§ Activity
Give back every entry precisely as written, without any of the images.

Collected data
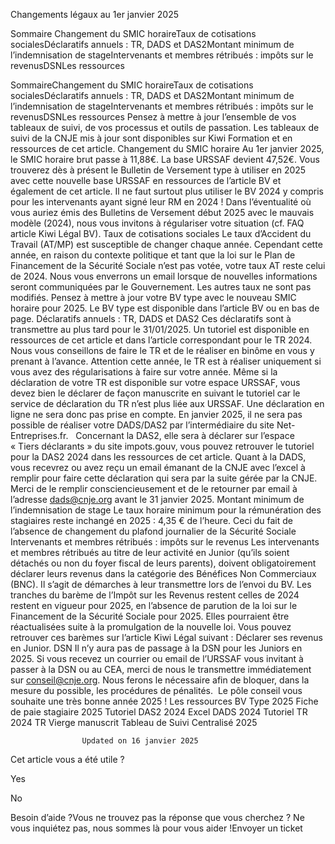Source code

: 



Changements légaux au 1er janvier 2025

Sommaire 
Changement du SMIC horaireTaux de cotisations socialesDéclaratifs annuels : TR, DADS et DAS2Montant minimum de l’indemnisation de stageIntervenants et membres rétribués : impôts sur le revenusDSNLes ressources 



SommaireChangement du SMIC horaireTaux de cotisations socialesDéclaratifs annuels : TR, DADS et DAS2Montant minimum de l’indemnisation de stageIntervenants et membres rétribués : impôts sur le revenusDSNLes ressources 
Pensez à mettre à jour l’ensemble de vos tableaux de suivi, de vos processus et outils de passation. Les tableaux de suivi de la CNJE mis à jour sont disponibles sur Kiwi Formation et en ressources de cet article.
Changement du SMIC horaire
Au 1er janvier 2025, le SMIC horaire brut passe à 11,88€. La base URSSAF devient 47,52€.
Vous trouverez dès à présent le Bulletin de Versement type à utiliser en 2025 avec cette nouvelle base URSSAF en ressources de l’article BV et également de cet article.
Il ne faut surtout plus utiliser le BV 2024 y compris pour les intervenants ayant signé leur RM en 2024 !
Dans l’éventualité où vous auriez émis des Bulletins de Versement début 2025 avec le mauvais modèle (2024), nous vous invitons à régulariser votre situation (cf. FAQ article Kiwi Légal BV).
Taux de cotisations sociales
Le taux d’Accident du Travail (AT/MP) est susceptible de changer chaque année. Cependant cette année, en raison du contexte politique et tant que la loi sur le Plan de Financement de la Sécurité Sociale n’est pas votée, votre taux AT reste celui de 2024. Nous vous enverrons un email lorsque de nouvelles informations seront communiquées par le Gouvernement.
Les autres taux ne sont pas modifiés.
Pensez à mettre à jour votre BV type avec le nouveau SMIC horaire pour 2025. Le BV type est disponible dans l’article BV ou en bas de page.
Déclaratifs annuels : TR, DADS et DAS2
Ces déclaratifs sont à transmettre au plus tard pour le 31/01/2025.
Un tutoriel est disponible en ressources de cet article et dans l’article correspondant pour le TR 2024. Nous vous conseillons de faire le TR et de le réaliser en binôme en vous y prenant à l’avance. Attention cette année, le TR est à réaliser uniquement si vous avez des régularisations à faire sur votre année. 
Même si la déclaration de votre TR est disponible sur votre espace URSSAF, vous devez bien le déclarer de façon manuscrite en suivant le tutoriel car le service de déclaration du TR n’est plus liée aux URSSAF. Une déclaration en ligne ne sera donc pas prise en compte.
En janvier 2025, il ne sera pas possible de réaliser votre DADS/DAS2 par l’intermédiaire du site Net-Entreprises.fr.  
Concernant la DAS2, elle sera à déclarer sur l’espace « Tiers déclarants » du site impots.gouv, vous pouvez retrouver le tutoriel pour la DAS2 2024 dans les ressources de cet article.
Quant à la DADS, vous recevrez ou avez reçu un email émanant de la CNJE avec l’excel à remplir pour faire cette déclaration qui sera par la suite gérée par la CNJE. Merci de le remplir consciencieusement et de le retourner par email à l’adresse dads@cnje.org avant le 31 janvier 2025.
Montant minimum de l’indemnisation de stage
Le taux horaire minimum pour la rémunération des stagiaires reste inchangé en 2025 : 4,35 € de l’heure. Ceci du fait de l’absence de changement du plafond journalier de la Sécurité Sociale
Intervenants et membres rétribués : impôts sur le revenus
Les intervenants  et membres rétribués au titre de leur activité en Junior (qu’ils soient détachés ou non du foyer fiscal de leurs parents), doivent obligatoirement déclarer leurs revenus dans la catégorie des Bénéfices Non Commerciaux (BNC). Il s’agit de démarches à leur transmettre lors de l’envoi du BV.
Les tranches du barème de l’Impôt sur les Revenus restent celles de 2024 restent en vigueur pour 2025, en l’absence de parution de la loi sur le Financement de la Sécurité Sociale pour 2025. Elles pourraient être réactualisées suite à la promulgation de la nouvelle loi.
Vous pouvez retrouver ces barèmes sur l’article Kiwi Légal suivant : Déclarer ses revenus en Junior.
DSN
Il n’y aura pas de passage à la DSN pour les Juniors en 2025.
Si vous recevez un courrier ou email de l’URSSAF vous invitant à passer à la DSN ou au CEA, merci de nous le transmettre immédiatement sur conseil@cnje.org. Nous ferons le nécessaire afin de bloquer, dans la mesure du possible, les procédures de pénalités. 
Le pôle conseil vous souhaite une très bonne année 2025 !
Les ressources 
BV Type 2025
Fiche de paie stagiaire 2025
Tutoriel DAS2 2024
Excel DADS 2024
Tutoriel TR 2024
TR Vierge manuscrit
Tableau de Suivi Centralisé 2025


					Updated on 16 janvier 2025				



Cet article vous a été utile ?




Yes



No





Besoin d’aide ?Vous ne trouvez pas la réponse que vous cherchez ? Ne vous inquiétez pas, nous sommes là pour vous aider !Envoyer un ticket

§ Result below
Source code

: 



Changements légaux au 1er janvier 2025

Sommaire 
Changement du SMIC horaireTaux de cotisations socialesDéclaratifs annuels : TR, DADS et DAS2Montant minimum de l’indemnisation de stageIntervenants et membres rétribués : impôts sur le revenusDSNLes ressources 



SommaireChangement du SMIC horaireTaux de cotisations socialesDéclaratifs annuels : TR, DADS et DAS2Montant minimum de l’indemnisation de stageIntervenants et membres rétribués : impôts sur le revenusDSNLes ressources 
Pensez à mettre à jour l’ensemble de vos tableaux de suivi, de vos processus et outils de passation. Les tableaux de suivi de la CNJE mis à jour sont disponibles sur Kiwi Formation et en ressources de cet article.
Changement du SMIC horaire
Au 1er janvier 2025, le SMIC horaire brut passe à 11,88€. La base URSSAF devient 47,52€.
Vous trouverez dès à présent le Bulletin de Versement type à utiliser en 2025 avec cette nouvelle base URSSAF en ressources de l’article BV et également de cet article.
Il ne faut surtout plus utiliser le BV 2024 y compris pour les intervenants ayant signé leur RM en 2024 !
Dans l’éventualité où vous auriez émis des Bulletins de Versement début 2025 avec le mauvais modèle (2024), nous vous invitons à régulariser votre situation (cf. FAQ article Kiwi Légal BV).
Taux de cotisations sociales
Le taux d’Accident du Travail (AT/MP) est susceptible de changer chaque année. Cependant cette année, en raison du contexte politique et tant que la loi sur le Plan de Financement de la Sécurité Sociale n’est pas votée, votre taux AT reste celui de 2024. Nous vous enverrons un email lorsque de nouvelles informations seront communiquées par le Gouvernement.
Les autres taux ne sont pas modifiés.
Pensez à mettre à jour votre BV type avec le nouveau SMIC horaire pour 2025. Le BV type est disponible dans l’article BV ou en bas de page.
Déclaratifs annuels : TR, DADS et DAS2
Ces déclaratifs sont à transmettre au plus tard pour le 31/01/2025.
Un tutoriel est disponible en ressources de cet article et dans l’article correspondant pour le TR 2024. Nous vous conseillons de faire le TR et de le réaliser en binôme en vous y prenant à l’avance. Attention cette année, le TR est à réaliser uniquement si vous avez des régularisations à faire sur votre année. 
Même si la déclaration de votre TR est disponible sur votre espace URSSAF, vous devez bien le déclarer de façon manuscrite en suivant le tutoriel car le service de déclaration du TR n’est plus liée aux URSSAF. Une déclaration en ligne ne sera donc pas prise en compte.
En janvier 2025, il ne sera pas possible de réaliser votre DADS/DAS2 par l’intermédiaire du site Net-Entreprises.fr.  
Concernant la DAS2, elle sera à déclarer sur l’espace « Tiers déclarants » du site impots.gouv, vous pouvez retrouver le tutoriel pour la DAS2 2024 dans les ressources de cet article.
Quant à la DADS, vous recevrez ou avez reçu un email émanant de la CNJE avec l’excel à remplir pour faire cette déclaration qui sera par la suite gérée par la CNJE. Merci de le remplir consciencieusement et de le retourner par email à l’adresse dads@cnje.org avant le 31 janvier 2025.
Montant minimum de l’indemnisation de stage
Le taux horaire minimum pour la rémunération des stagiaires reste inchangé en 2025 : 4,35 € de l’heure. Ceci du fait de l’absence de changement du plafond journalier de la Sécurité Sociale
Intervenants et membres rétribués : impôts sur le revenus
Les intervenants  et membres rétribués au titre de leur activité en Junior (qu’ils soient détachés ou non du foyer fiscal de leurs parents), doivent obligatoirement déclarer leurs revenus dans la catégorie des Bénéfices Non Commerciaux (BNC). Il s’agit de démarches à leur transmettre lors de l’envoi du BV.
Les tranches du barème de l’Impôt sur les Revenus restent celles de 2024 restent en vigueur pour 2025, en l’absence de parution de la loi sur le Financement de la Sécurité Sociale pour 2025. Elles pourraient être réactualisées suite à la promulgation de la nouvelle loi.
Vous pouvez retrouver ces barèmes sur l’article Kiwi Légal suivant : Déclarer ses revenus en Junior.
DSN
Il n’y aura pas de passage à la DSN pour les Juniors en 2025.
Si vous recevez un courrier ou email de l’URSSAF vous invitant à passer à la DSN ou au CEA, merci de nous le transmettre immédiatement sur conseil@cnje.org. Nous ferons le nécessaire afin de bloquer, dans la mesure du possible, les procédures de pénalités. 
Le pôle conseil vous souhaite une très bonne année 2025 !
Les ressources 
BV Type 2025
Fiche de paie stagiaire 2025
Tutoriel DAS2 2024
Excel DADS 2024
Tutoriel TR 2024
TR Vierge manuscrit
Tableau de Suivi Centralisé 2025


					Updated on 16 janvier 2025				



Cet article vous a été utile ?




Yes



No





Besoin d’aide ?Vous ne trouvez pas la réponse que vous cherchez ? Ne vous inquiétez pas, nous sommes là pour vous aider !Envoyer un ticket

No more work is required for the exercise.